Георг Тектандерфон соглашался с тем, что «город Москва очень велик и чрезвычайно многолюден, в нем могут уместиться, как нам сообщали, до 5 миллионов человек, и его нельзя сравнить ни с каким немецким городом».
А Павел Алеппский восхищался тем, что «вследствие множества домов и жителей в этом городе есть дома и дворцы даже за городской стеной и валом и, быть может, больше, чем внутри стен, ибо люди везде любят открытые места. Много раз, когда мы отправлялись с нашим владыкой патриархом (Макарием) за город, в одну из четырех сторон города, в санях или в карете, я замечал по франкским часам, которые имел в кармане, что от нашего местожительства, то есть монастыря внутри крепости в середине города, до земляного вала более часа езды, а пешеходу потребуется, вероятно, больше полутора часов, таким образом протяжение этого города от запада к востоку, как определил я, убогий, три полных часа ходьбы.

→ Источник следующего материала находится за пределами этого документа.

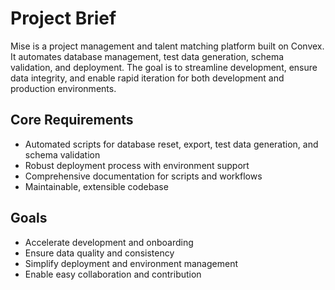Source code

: # Project Brief

Mise is a project management and talent matching platform built on Convex. It automates database management, test data generation, schema validation, and deployment. The goal is to streamline development, ensure data integrity, and enable rapid iteration for both development and production environments.

## Core Requirements
- Automated scripts for database reset, export, test data generation, and schema validation
- Robust deployment process with environment support
- Comprehensive documentation for scripts and workflows
- Maintainable, extensible codebase

## Goals
- Accelerate development and onboarding
- Ensure data quality and consistency
- Simplify deployment and environment management
- Enable easy collaboration and contribution 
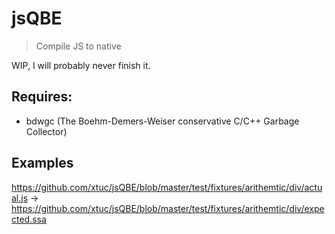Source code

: # jsQBE

> Compile JS to native

WIP, I will probably never finish it.

## Requires:
- bdwgc (The Boehm-Demers-Weiser conservative C/C++ Garbage Collector)

## Examples

https://github.com/xtuc/jsQBE/blob/master/test/fixtures/arithemtic/div/actual.js -> https://github.com/xtuc/jsQBE/blob/master/test/fixtures/arithemtic/div/expected.ssa
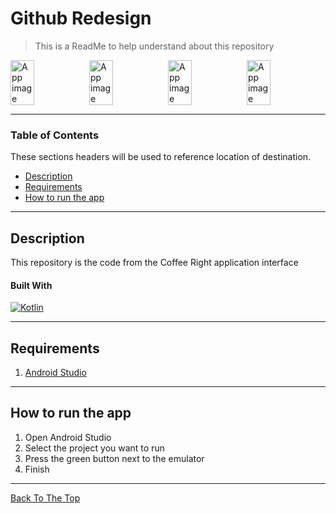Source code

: # Github Redesign

> This is a ReadMe to help understand about this repository

<div style="display:flex;">
<img alt="App image" src="https://user-images.githubusercontent.com/67631569/107353670-e3717380-6aff-11eb-8906-841b944bfe4a.jpg" width="30%">
<img alt="App image" src="https://user-images.githubusercontent.com/67631569/107353689-e79d9100-6aff-11eb-8244-0e5a6f4350cf.jpg" width="30%">
<img alt="App image" src="https://user-images.githubusercontent.com/67631569/107353684-e66c6400-6aff-11eb-9ad1-eb7d1a7766b5.jpg" width="30%">
<img alt="App image" src="https://user-images.githubusercontent.com/67631569/107353697-e8cebe00-6aff-11eb-903c-dfe77326cd55.jpg" width="30%">
</div>

---

### Table of Contents

These sections headers will be used to reference location of destination.

- [Description](#description)
- [Requirements](#Requirements)
- [How to run the app](#how-to-run-the-app)

---

## Description

This repository is the code from the Coffee Right application interface

#### Built With

[![Kotlin](https://img.shields.io/badge/Android--Studio-4.1.1-green)](https://developer.android.com/studio/install?hl=id)

---

## Requirements

1. <a href="https://developer.android.com/studio?hl=id&gclid=Cj0KCQiAh4j-BRCsARIsAGeV12AGBB7D_rYGMBD5Lb9_cJuT3Ny_feW-cFm2Cb582-avOB92-fHmjPEaAjv3EALw_wcB&gclsrc=aw.ds">Android Studio</a>

---

## How to run the app

1. Open Android Studio
2. Select the project you want to run
3. Press the green button next to the emulator
4. Finish

---

[Back To The Top](#coffee_right_app)
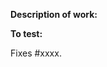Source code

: **Description of work:**

**To test:**

<!-- Instructions for testing. -->

<!-- Replace #xxxx with the number of the issue this fixes.
      The issue will then be automatically closed when this is merged. -->
Fixes #xxxx.
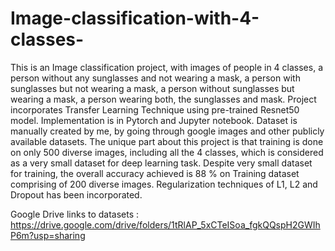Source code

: # Image-classification-with-4-classes-
This is an Image classification project, with images of people in 4 classes, a person without any sunglasses and not wearing a mask, a person with sunglasses but not wearing a mask, a person without sunglasses but wearing a mask,  a person wearing both, the sunglasses and mask. 
Project incorporates Transfer Learning Technique using pre-trained Resnet50 model. Implementation is in Pytorch and Jupyter notebook. Dataset is manually created by me, by going through google images and other publicly available datasets. 
The unique part about this project is that training is done on only 500 diverse images, including all the 4 classes, which is considered as a very small dataset for deep learning task.
Despite very small dataset for training, the overall accuracy achieved is 88 % on Training dataset comprising of 200 diverse images.
Regularization techniques of L1, L2 and Dropout has been incorporated.

Google Drive links to datasets : https://drive.google.com/drive/folders/1tRlAP_5xCTeISoa_fgkQQspH2GWIhP6m?usp=sharing
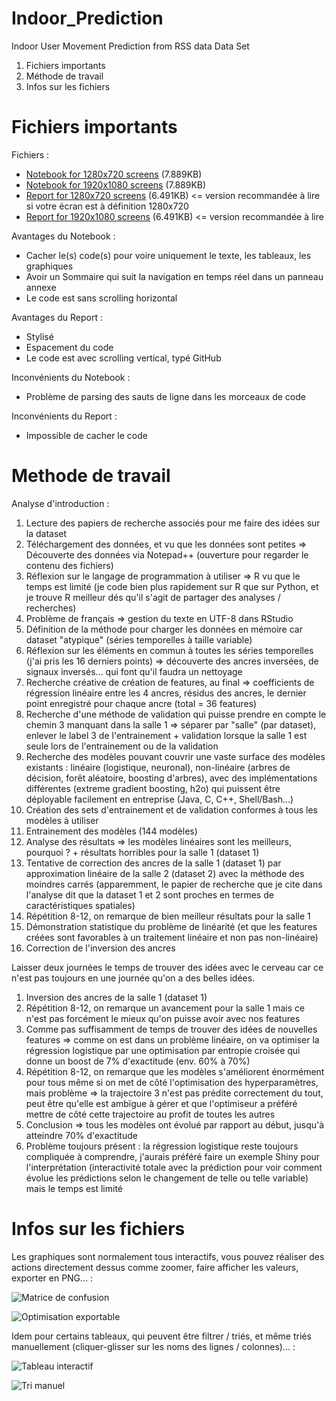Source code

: # Indoor_Prediction
Indoor User Movement Prediction from RSS data Data Set

1. Fichiers importants
2. Méthode de travail
3. Infos sur les fichiers

# Fichiers importants

Fichiers :

- [Notebook for 1280x720 screens](https://rawgit.com/Laurae2/Indoor_Prediction/master/Notebook_1280x720.html) (7.889KB)
- [Notebook for 1920x1080 screens](https://rawgit.com/Laurae2/Indoor_Prediction/master/Notebook_1920x1080.html) (7.889KB)
- [Report for 1280x720 screens](https://rawgit.com/Laurae2/Indoor_Prediction/master/Notebook_Style_1280x720.html) (6.491KB) <= version recommandée à lire si votre écran est à définition 1280x720
- [Report for 1920x1080 screens](https://rawgit.com/Laurae2/Indoor_Prediction/master/Notebook_Style_1920x1080.html) (6.491KB) <= version recommandée à lire

Avantages du Notebook :

* Cacher le(s) code(s) pour voire uniquement le texte, les tableaux, les graphiques
* Avoir un Sommaire qui suit la navigation en temps réel dans un panneau annexe
* Le code est sans scrolling horizontal

Avantages du Report :

* Stylisé
* Espacement du code
* Le code est avec scrolling vertical, typé GitHub

Inconvénients du Notebook :

* Problème de parsing des sauts de ligne dans les morceaux de code

Inconvénients du Report :

* Impossible de cacher le code

# Methode de travail

Analyse d'introduction :

1. Lecture des papiers de recherche associés pour me faire des idées sur la dataset
2. Téléchargement des données, et vu que les données sont petites => Découverte des données via Notepad++ (ouverture pour regarder le contenu des fichiers)
3. Réflexion sur le langage de programmation à utiliser => R vu que le temps est limité (je code bien plus rapidement sur R que sur Python, et je trouve R meilleur dés qu'il s'agit de partager des analyses / recherches)
4. Problème de français => gestion du texte en UTF-8 dans RStudio
5. Définition de la méthode pour charger les données en mémoire car dataset "atypique" (séries temporelles à taille variable)
6. Réflexion sur les éléments en commun à toutes les séries temporelles (j'ai pris les 16 derniers points) => découverte des ancres inversées, de signaux inversés... qui font qu'il faudra un nettoyage
7. Recherche créative de création de features, au final => coefficients de régression linéaire entre les 4 ancres, résidus des ancres, le dernier point enregistré pour chaque ancre (total = 36 features)
8. Recherche d'une méthode de validation qui puisse prendre en compte le chemin 3 manquant dans la salle 1 => séparer par "salle" (par dataset), enlever le label 3 de l'entrainement + validation lorsque la salle 1 est seule lors de l'entrainement ou de la validation
9. Recherche des modèles pouvant couvrir une vaste surface des modèles existants : linéaire (logistique, neuronal), non-linéaire (arbres de décision, forêt aléatoire, boosting d'arbres), avec des implémentations différentes (extreme gradient boosting, h2o) qui puissent être déployable facilement en entreprise (Java, C, C++, Shell/Bash...)
10. Création des sets d'entrainement et de validation conformes à tous les modèles à utiliser
11. Entrainement des modèles (144 modèles)
12. Analyse des résultats => les modèles linéaires sont les meilleurs, pourquoi ? + résultats horribles pour la salle 1 (dataset 1)
13. Tentative de correction des ancres de la salle 1 (dataset 1) par approximation linéaire de la salle 2 (dataset 2) avec la méthode des moindres carrés (apparemment, le papier de recherche que je cite dans l'analyse dit que la dataset 1 et 2 sont proches en termes de caractéristiques spatiales)
14. Répétition 8-12, on remarque de bien meilleur résultats pour la salle 1
15. Démonstration statistique du problème de linéarité (et que les features créées sont favorables à un traitement linéaire et non pas non-linéaire)
16. Correction de l'inversion des ancres

Laisser deux journées le temps de trouver des idées avec le cerveau car ce n'est pas toujours en une journée qu'on a des belles idées.

1. Inversion des ancres de la salle 1 (dataset 1)
2. Répétition 8-12, on remarque un avancement pour la salle 1 mais ce n'est pas forcément le mieux qu'on puisse avoir avec nos features
3. Comme pas suffisamment de temps de trouver des idées de nouvelles features => comme on est dans un problème linéaire, on va optimiser la régression logistique par une optimisation par entropie croisée qui donne un boost de 7% d'exactitude (env. 60% à 70%)
4. Répétition 8-12, on remarque que les modèles s'améliorent énormément pour tous même si on met de côté l'optimisation des hyperparamètres, mais problème => la trajectoire 3 n'est pas prédite correctement du tout, peut être qu'elle est ambïgue à gérer et que l'optimiseur a préféré mettre de côté cette trajectoire au profit de toutes les autres
5. Conclusion => tous les modèles ont évolué par rapport au début, jusqu'à atteindre 70% d'exactitude
6. Problème toujours présent : la régression logistique reste toujours compliquée à comprendre, j'aurais préféré faire un exemple Shiny pour l'interprétation (interactivité totale avec la prédiction pour voir comment évolue les prédictions selon le changement de telle ou telle variable) mais le temps est limité

# Infos sur les fichiers

Les graphiques sont normalement tous interactifs, vous pouvez réaliser des actions directement dessus comme zoomer, faire afficher les valeurs, exporter en PNG... :

![Matrice de confusion](https://cloud.githubusercontent.com/assets/9083669/21483698/3be1e6f2-cb87-11e6-8008-dc3bf010dbf9.png)

![Optimisation exportable](https://cloud.githubusercontent.com/assets/9083669/21483713/723912c0-cb87-11e6-8189-0479aa1df42f.png)

Idem pour certains tableaux, qui peuvent être filtrer / triés, et même triés manuellement (cliquer-glisser sur les noms des lignes / colonnes)... :

![Tableau interactif](https://cloud.githubusercontent.com/assets/9083669/21483717/87f5bd5c-cb87-11e6-9a71-3cd6e7012547.png)

![Tri manuel](https://cloud.githubusercontent.com/assets/9083669/21483728/ac4587c8-cb87-11e6-8ab0-558e848c832d.png)
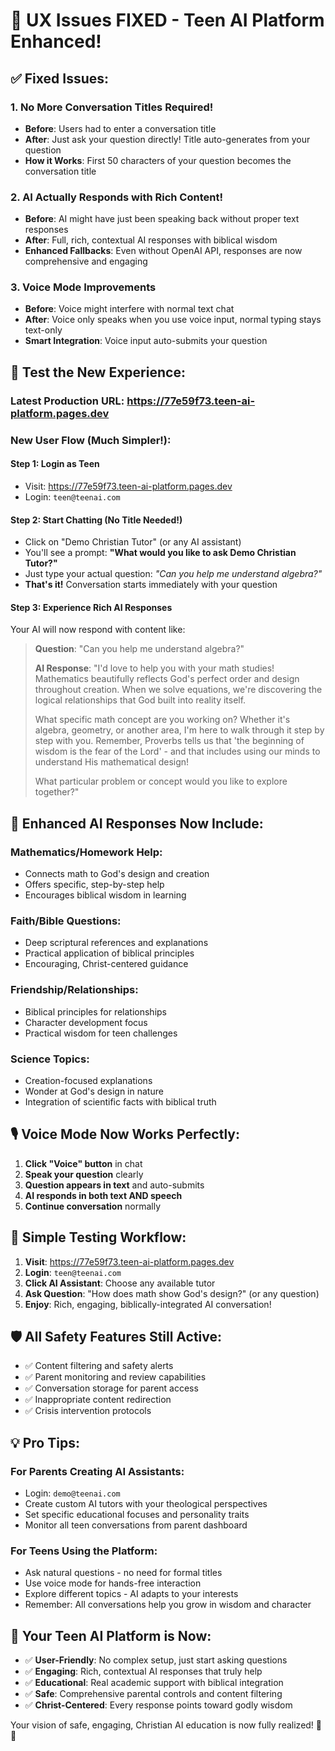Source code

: # 🎉 UX Issues FIXED - Teen AI Platform Enhanced!

## ✅ **Fixed Issues:**

### 1. **No More Conversation Titles Required!**
- **Before**: Users had to enter a conversation title
- **After**: Just ask your question directly! Title auto-generates from your question
- **How it Works**: First 50 characters of your question becomes the conversation title

### 2. **AI Actually Responds with Rich Content!** 
- **Before**: AI might have just been speaking back without proper text responses
- **After**: Full, rich, contextual AI responses with biblical wisdom
- **Enhanced Fallbacks**: Even without OpenAI API, responses are now comprehensive and engaging

### 3. **Voice Mode Improvements**
- **Before**: Voice might interfere with normal text chat
- **After**: Voice only speaks when you use voice input, normal typing stays text-only
- **Smart Integration**: Voice input auto-submits your question

## 🧪 **Test the New Experience:**

### **Latest Production URL**: https://77e59f73.teen-ai-platform.pages.dev

### **New User Flow (Much Simpler!):**

#### **Step 1: Login as Teen** 
- Visit: https://77e59f73.teen-ai-platform.pages.dev
- Login: `teen@teenai.com`

#### **Step 2: Start Chatting (No Title Needed!)**
- Click on "Demo Christian Tutor" (or any AI assistant)
- You'll see a prompt: **"What would you like to ask Demo Christian Tutor?"**
- Just type your actual question: *"Can you help me understand algebra?"*
- **That's it!** Conversation starts immediately with your question

#### **Step 3: Experience Rich AI Responses**
Your AI will now respond with content like:

> **Question**: "Can you help me understand algebra?"
> 
> **AI Response**: "I'd love to help you with your math studies! Mathematics beautifully reflects God's perfect order and design throughout creation. When we solve equations, we're discovering the logical relationships that God built into reality itself.
>
> What specific math concept are you working on? Whether it's algebra, geometry, or another area, I'm here to walk through it step by step with you. Remember, Proverbs tells us that 'the beginning of wisdom is the fear of the Lord' - and that includes using our minds to understand His mathematical design!
>
> What particular problem or concept would you like to explore together?"

## 🎯 **Enhanced AI Responses Now Include:**

### **Mathematics/Homework Help:**
- Connects math to God's design and creation
- Offers specific, step-by-step help
- Encourages biblical wisdom in learning

### **Faith/Bible Questions:**
- Deep scriptural references and explanations
- Practical application of biblical principles
- Encouraging, Christ-centered guidance

### **Friendship/Relationships:**
- Biblical principles for relationships
- Character development focus
- Practical wisdom for teen challenges

### **Science Topics:**
- Creation-focused explanations
- Wonder at God's design in nature
- Integration of scientific facts with biblical truth

## 🎙️ **Voice Mode Now Works Perfectly:**
1. **Click "Voice" button** in chat
2. **Speak your question** clearly
3. **Question appears in text** and auto-submits
4. **AI responds in both text AND speech**
5. **Continue conversation** normally

## 🔄 **Simple Testing Workflow:**

1. **Visit**: https://77e59f73.teen-ai-platform.pages.dev
2. **Login**: `teen@teenai.com` 
3. **Click AI Assistant**: Choose any available tutor
4. **Ask Question**: "How does math show God's design?" (or any question)
5. **Enjoy**: Rich, engaging, biblically-integrated AI conversation!

## 🛡️ **All Safety Features Still Active:**
- ✅ Content filtering and safety alerts
- ✅ Parent monitoring and review capabilities  
- ✅ Conversation storage for parent access
- ✅ Inappropriate content redirection
- ✅ Crisis intervention protocols

## 💡 **Pro Tips:**

### **For Parents Creating AI Assistants:**
- Login: `demo@teenai.com`
- Create custom AI tutors with your theological perspectives
- Set specific educational focuses and personality traits
- Monitor all teen conversations from parent dashboard

### **For Teens Using the Platform:**
- Ask natural questions - no need for formal titles
- Use voice mode for hands-free interaction
- Explore different topics - AI adapts to your interests
- Remember: All conversations help you grow in wisdom and character

## 🎉 **Your Teen AI Platform is Now:**
- ✅ **User-Friendly**: No complex setup, just start asking questions
- ✅ **Engaging**: Rich, contextual AI responses that truly help
- ✅ **Educational**: Real academic support with biblical integration  
- ✅ **Safe**: Comprehensive parental controls and content filtering
- ✅ **Christ-Centered**: Every response points toward godly wisdom

Your vision of safe, engaging, Christian AI education is now fully realized! 🙏✨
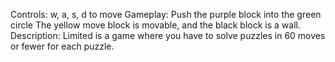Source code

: Controls:
w, a, s, d to move
Gameplay:
Push the purple block into the green circle
The yellow move block is movable, and the black block is a wall.
Description:
Limited is a game where you have to solve puzzles in 60 moves or fewer for each puzzle.
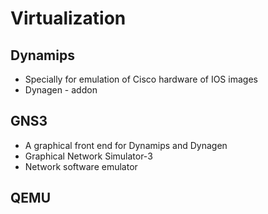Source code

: # Virtualization

## Dynamips

- Specially for emulation of Cisco hardware of IOS images
- Dynagen - addon

## GNS3

- A graphical front end for Dynamips and Dynagen
- Graphical Network Simulator-3
- Network software emulator

## QEMU
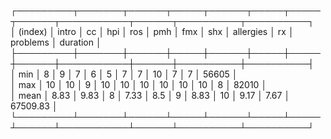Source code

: ┌─────────┬───────┬──────┬─────┬──────┬─────┬─────┬──────┬───────────┬──────┬──────────┬──────────┐  
│ (index) │ intro │  cc  │ hpi │ ros  │ pmh │ fmx │ shx  │ allergies │  rx  │ problems │ duration │  
├─────────┼───────┼──────┼─────┼──────┼─────┼─────┼──────┼───────────┼──────┼──────────┼──────────┤  
│   min   │   8   │  9   │  7  │  6   │  5  │  7  │  7   │    10     │  7   │    7     │  56605   │  
│   max   │  10   │  10  │  9  │  10  │ 10  │ 10  │  10  │    10     │  10  │    8     │  82010   │  
│  mean   │ 8.83  │ 9.83 │  8  │ 7.33 │ 8.5 │  9  │ 8.83 │    10     │ 9.17 │   7.67   │ 67509.83 │  
└─────────┴───────┴──────┴─────┴──────┴─────┴─────┴──────┴───────────┴──────┴──────────┴──────────┘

Деревни, примыкавшие кругом к городу, бесчетны и находятся от него в расстоянии 1, 2, 3 и 7 верст, они были видны нам изнутри города».
Итальянец Альберт Кампезе со слов отца и брата, которые долго жили в Москве, докладывая Римскому папе Клименту VII о делах Московии, говорит уже не столько о Москве, сколько о Московском государстве в целом: «Московия, лежащая в дальнем от нас расстоянии, по направлению к востоку, занимает в длину и ширину огромное пространство. Протяжение ее от запада на восток составляет более 600 немецких миль или 3 тысячи миль итальянских, именно от Новгорода до Москвы 500 итальянских или 100 немецких миль.
…От Москвы до Вологды 100 итальянских миль, от Вологды до Устюга столько же; от Устюга до Вятки столько же; от Вятки до Печоры 30 немецких миль и столько же отсюда до вогуличей. Сему последнему народу сопредельны многие скифские племена, живущие далее к северо-востоку в Азиатской Сарматии и также подвластные москвитянам.
В ширину, то есть с юга на север, Московия простирается от земли руссов и Литвы вплоть до океанов Скифского и Северного. С запада она граничит с Ливонией, Балтийским морем и Лапландией, а с востока не замыкается общими пределами Европы, но простирается до Танаиса (Дона), составляющего границу Европы и Азии, и далее за Ра (Волгу), величайшую из рек Азиатской Сарматии, вплоть до Гиперборейской Скифии, лежащей на северо-восточном краю Азии.
На сем пространстве обитают многие народы, а именно: югры, карелы, печоране, вогуличи, башкиры и черемисы.
На север от Литвы прежде всего встречается княжество Псковское, имеющее до 330 итальянских миль и целою третью более в ширину. Столица сего княжества есть Псков (Плесков), обширный и укрепленный город на реке Двине. За несколько лет перед сим Василий, нынешний государь Московский, завоевал это княжество со всеми принадлежащими к нему землями, причем взял более 30 крепостей, хорошо снабженных и укрепленных, которыми Псков владел в Литве и в остальной части Московии. Коренных жителей перевел в свои владения, а Псков населил москвитянами.